* Task prompt *
Apart from the pictures, which must be omitted, restate the data exactly.

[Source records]

----

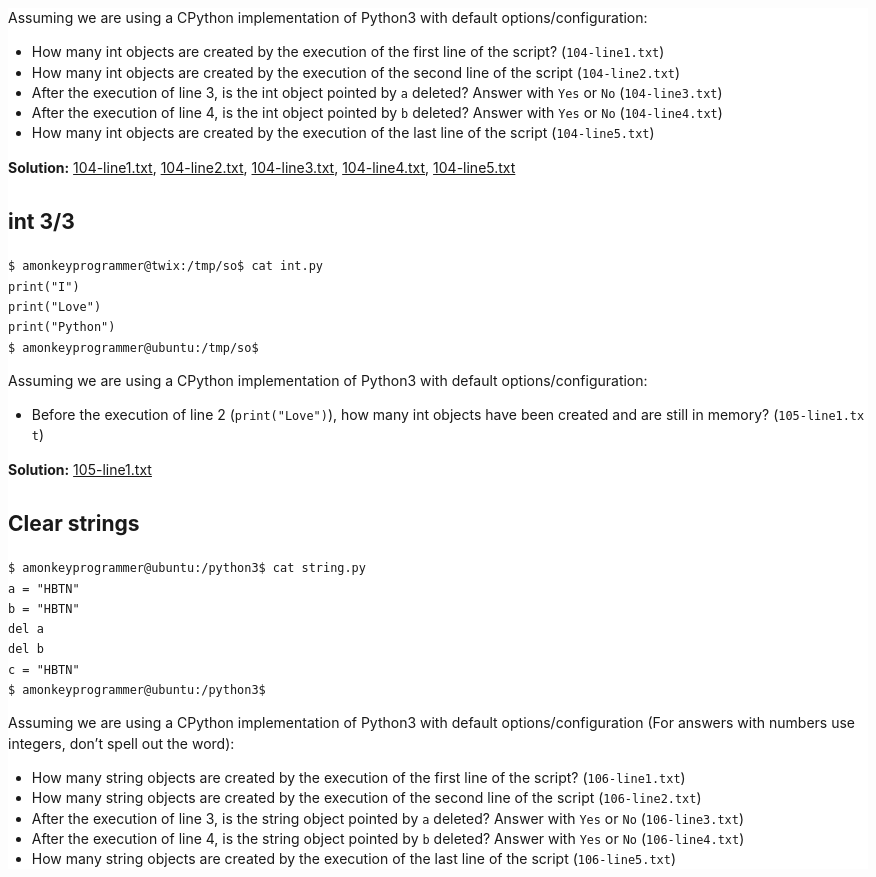 Assuming we are using a CPython implementation of Python3 with default options/configuration:

* How many int objects are created by the execution of the first line of the script? (`104-line1.txt`)
* How many int objects are created by the execution of the second line of the script (`104-line2.txt`)
* After the execution of line 3, is the int object pointed by `a` deleted? Answer with `Yes` or `No` (`104-line3.txt`)
* After the execution of line 4, is the int object pointed by `b` deleted? Answer with `Yes` or `No` (`104-line4.txt`)
* How many int objects are created by the execution of the last line of the script (`104-line5.txt`)

**Solution:** [104-line1.txt](https://github.com/BromicOuma/alx-higher_level_programming/blob/master/0x09-python-everything_is_object/103-line1.txt), [104-line2.txt](https://github.com/BromicOuma/alx-higher_level_programming/blob/master/0x09-python-everything_is_object/103-line2.txt), [104-line3.txt](https://github.com/BromicOuma/alx-higher_level_programming/blob/master/0x09-python-everything_is_object/103-line3.txt), [104-line4.txt](https://github.com/BromicOuma/alx-higher_level_programming/blob/master/0x09-python-everything_is_object/103-line4.txt), [104-line5.txt](https://github.com/BromicOuma/alx-higher_level_programming/blob/master/0x09-python-everything_is_object/103-line5.txt)

## int 3/3

```
$ amonkeyprogrammer@twix:/tmp/so$ cat int.py 
print("I")
print("Love")
print("Python")
$ amonkeyprogrammer@ubuntu:/tmp/so$
```

Assuming we are using a CPython implementation of Python3 with default options/configuration:

* Before the execution of line 2 (`print("Love")`), how many int objects have been created and are still in memory? (`105-line1.txt`)

**Solution:** [105-line1.txt](https://github.com/BromicOuma/alx-higher_level_programming/blob/master/0x09-python-everything_is_object/105-line1.txt)

## Clear strings

```
$ amonkeyprogrammer@ubuntu:/python3$ cat string.py 
a = "HBTN"
b = "HBTN"
del a
del b
c = "HBTN"
$ amonkeyprogrammer@ubuntu:/python3$
```

Assuming we are using a CPython implementation of Python3 with default options/configuration (For answers with numbers use integers, don’t spell out the word):

* How many string objects are created by the execution of the first line of the script? (`106-line1.txt`)
* How many string objects are created by the execution of the second line of the script (`106-line2.txt`)
* After the execution of line 3, is the string object pointed by `a` deleted? Answer with `Yes` or `No` (`106-line3.txt`)
* After the execution of line 4, is the string object pointed by `b` deleted? Answer with `Yes` or `No` (`106-line4.txt`)
* How many string objects are created by the execution of the last line of the script (`106-line5.txt`)
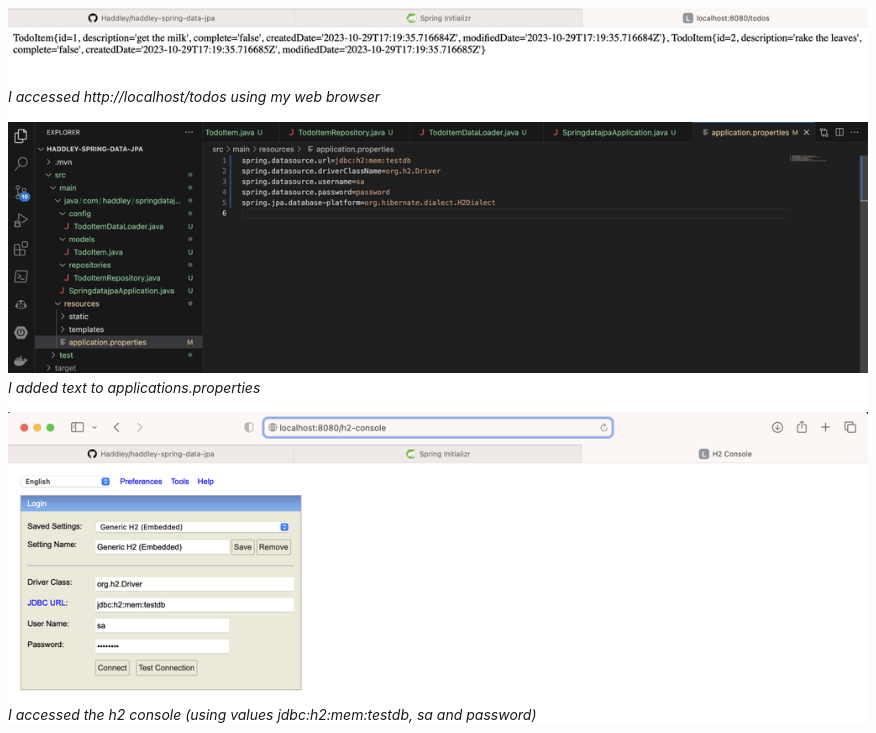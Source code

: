 ![](/assets/images/spring-boot-3/screenshot-2023-10-29-at-12.25.12-pm-1836x158.png)
*I accessed http://localhost/todos using my web browser*

![](/assets/images/spring-boot-3/screenshot-2023-10-29-at-12.35.11-pm-1836x537.png)
*I added text to applications.properties*

![](/assets/images/spring-boot-3/screenshot-2023-10-29-at-12.38.23-pm-1836x614.png)
*I accessed the h2 console (using values jdbc:h2:mem:testdb, sa and password)*
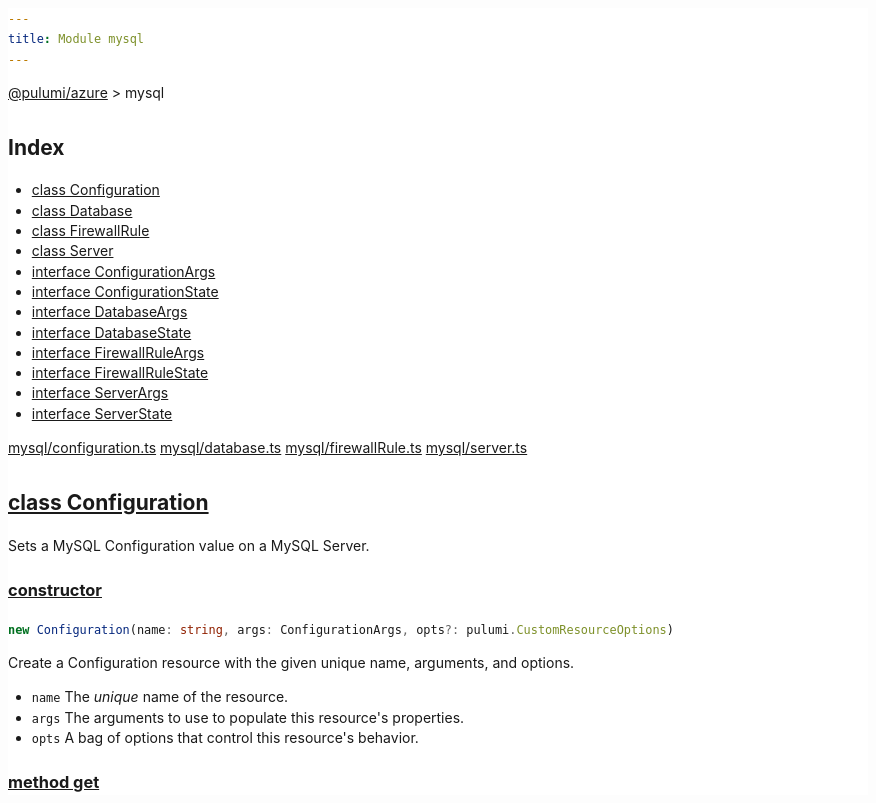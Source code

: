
 ```yaml
---
title: Module mysql
---
```


<a href="../index.html">@pulumi/azure</a> &gt; mysql

<h2 class="pdoc-module-header">Index</h2>

* <a href="#Configuration">class Configuration</a>
* <a href="#Database">class Database</a>
* <a href="#FirewallRule">class FirewallRule</a>
* <a href="#Server">class Server</a>
* <a href="#ConfigurationArgs">interface ConfigurationArgs</a>
* <a href="#ConfigurationState">interface ConfigurationState</a>
* <a href="#DatabaseArgs">interface DatabaseArgs</a>
* <a href="#DatabaseState">interface DatabaseState</a>
* <a href="#FirewallRuleArgs">interface FirewallRuleArgs</a>
* <a href="#FirewallRuleState">interface FirewallRuleState</a>
* <a href="#ServerArgs">interface ServerArgs</a>
* <a href="#ServerState">interface ServerState</a>

<a href="https://github.com/pulumi/pulumi-azure/blob/master/sdk/nodejs/mysql/configuration.ts">mysql/configuration.ts</a> <a href="https://github.com/pulumi/pulumi-azure/blob/master/sdk/nodejs/mysql/database.ts">mysql/database.ts</a> <a href="https://github.com/pulumi/pulumi-azure/blob/master/sdk/nodejs/mysql/firewallRule.ts">mysql/firewallRule.ts</a> <a href="https://github.com/pulumi/pulumi-azure/blob/master/sdk/nodejs/mysql/server.ts">mysql/server.ts</a> 


<h2 class="pdoc-module-header" id="Configuration">
<a class="pdoc-member-name" href="https://github.com/pulumi/pulumi-azure/blob/master/sdk/nodejs/mysql/configuration.ts#L9">class Configuration</a>
</h2>

Sets a MySQL Configuration value on a MySQL Server.

<h3 class="pdoc-member-header">
<a class="pdoc-child-name" href="https://github.com/pulumi/pulumi-azure/blob/master/sdk/nodejs/mysql/configuration.ts#L37">constructor</a>
</h3>

```typescript
new Configuration(name: string, args: ConfigurationArgs, opts?: pulumi.CustomResourceOptions)
```


Create a Configuration resource with the given unique name, arguments, and options.

* `name` The _unique_ name of the resource.
* `args` The arguments to use to populate this resource&#39;s properties.
* `opts` A bag of options that control this resource&#39;s behavior.

<h3 class="pdoc-member-header">
<a class="pdoc-child-name" href="https://github.com/pulumi/pulumi-azure/blob/master/sdk/nodejs/mysql/configuration.ts#L18">method get</a>
</h3>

----

* Task output *
 Assuming we are using a CPython implementation of Python3 with default options/configuration:

* How many int objects are created by the execution of the first line of the script? (`104-line1.txt`)
* How many int objects are created by the execution of the second line of the script (`104-line2.txt`)
* After the execution of line 3, is the int object pointed by `a` deleted? Answer with `Yes` or `No` (`104-line3.txt`)
* After the execution of line 4, is the int object pointed by `b` deleted? Answer with `Yes` or `No` (`104-line4.txt`)
* How many int objects are created by the execution of the last line of the script (`104-line5.txt`)

**Solution:** [104-line1.txt](https://github.com/BromicOuma/alx-higher_level_programming/blob/master/0x09-python-everything_is_object/103-line1.txt), [104-line2.txt](https://github.com/BromicOuma/alx-higher_level_programming/blob/master/0x09-python-everything_is_object/103-line2.txt), [104-line3.txt](https://github.com/BromicOuma/alx-higher_level_programming/blob/master/0x09-python-everything_is_object/103-line3.txt), [104-line4.txt](https://github.com/BromicOuma/alx-higher_level_programming/blob/master/0x09-python-everything_is_object/103-line4.txt), [104-line5.txt](https://github.com/BromicOuma/alx-higher_level_programming/blob/master/0x09-python-everything_is_object/103-line5.txt)

## int 3/3

```
$ amonkeyprogrammer@twix:/tmp/so$ cat int.py 
print("I")
print("Love")
print("Python")
$ amonkeyprogrammer@ubuntu:/tmp/so$
```

Assuming we are using a CPython implementation of Python3 with default options/configuration:

* Before the execution of line 2 (`print("Love")`), how many int objects have been created and are still in memory? (`105-line1.txt`)

**Solution:** [105-line1.txt](https://github.com/BromicOuma/alx-higher_level_programming/blob/master/0x09-python-everything_is_object/105-line1.txt)

## Clear strings

```
$ amonkeyprogrammer@ubuntu:/python3$ cat string.py 
a = "HBTN"
b = "HBTN"
del a
del b
c = "HBTN"
$ amonkeyprogrammer@ubuntu:/python3$
```

Assuming we are using a CPython implementation of Python3 with default options/configuration (For answers with numbers use integers, don’t spell out the word):

* How many string objects are created by the execution of the first line of the script? (`106-line1.txt`)
* How many string objects are created by the execution of the second line of the script (`106-line2.txt`)
* After the execution of line 3, is the string object pointed by `a` deleted? Answer with `Yes` or `No` (`106-line3.txt`)
* After the execution of line 4, is the string object pointed by `b` deleted? Answer with `Yes` or `No` (`106-line4.txt`)
* How many string objects are created by the execution of the last line of the script (`106-line5.txt`)
Source code

: ![](/assets/images/spring-boot-3/screenshot-2023-10-29-at-12.25.12-pm-1836x158.png)
*I accessed http://localhost/todos using my web browser*

![](/assets/images/spring-boot-3/screenshot-2023-10-29-at-12.35.11-pm-1836x537.png)
*I added text to applications.properties*

![](/assets/images/spring-boot-3/screenshot-2023-10-29-at-12.38.23-pm-1836x614.png)
*I accessed the h2 console (using values jdbc:h2:mem:testdb, sa and password)*
Source code

:
 ```yaml
---
title: Module mysql
---
```


<a href="../index.html">@pulumi/azure</a> &gt; mysql

<h2 class="pdoc-module-header">Index</h2>

* <a href="#Configuration">class Configuration</a>
* <a href="#Database">class Database</a>
* <a href="#FirewallRule">class FirewallRule</a>
* <a href="#Server">class Server</a>
* <a href="#ConfigurationArgs">interface ConfigurationArgs</a>
* <a href="#ConfigurationState">interface ConfigurationState</a>
* <a href="#DatabaseArgs">interface DatabaseArgs</a>
* <a href="#DatabaseState">interface DatabaseState</a>
* <a href="#FirewallRuleArgs">interface FirewallRuleArgs</a>
* <a href="#FirewallRuleState">interface FirewallRuleState</a>
* <a href="#ServerArgs">interface ServerArgs</a>
* <a href="#ServerState">interface ServerState</a>

<a href="https://github.com/pulumi/pulumi-azure/blob/master/sdk/nodejs/mysql/configuration.ts">mysql/configuration.ts</a> <a href="https://github.com/pulumi/pulumi-azure/blob/master/sdk/nodejs/mysql/database.ts">mysql/database.ts</a> <a href="https://github.com/pulumi/pulumi-azure/blob/master/sdk/nodejs/mysql/firewallRule.ts">mysql/firewallRule.ts</a> <a href="https://github.com/pulumi/pulumi-azure/blob/master/sdk/nodejs/mysql/server.ts">mysql/server.ts</a> 


<h2 class="pdoc-module-header" id="Configuration">
<a class="pdoc-member-name" href="https://github.com/pulumi/pulumi-azure/blob/master/sdk/nodejs/mysql/configuration.ts#L9">class Configuration</a>
</h2>

Sets a MySQL Configuration value on a MySQL Server.

<h3 class="pdoc-member-header">
<a class="pdoc-child-name" href="https://github.com/pulumi/pulumi-azure/blob/master/sdk/nodejs/mysql/configuration.ts#L37">constructor</a>
</h3>

```typescript
new Configuration(name: string, args: ConfigurationArgs, opts?: pulumi.CustomResourceOptions)
```


Create a Configuration resource with the given unique name, arguments, and options.

* `name` The _unique_ name of the resource.
* `args` The arguments to use to populate this resource&#39;s properties.
* `opts` A bag of options that control this resource&#39;s behavior.

<h3 class="pdoc-member-header">
<a class="pdoc-child-name" href="https://github.com/pulumi/pulumi-azure/blob/master/sdk/nodejs/mysql/configuration.ts#L18">method get</a>
</h3>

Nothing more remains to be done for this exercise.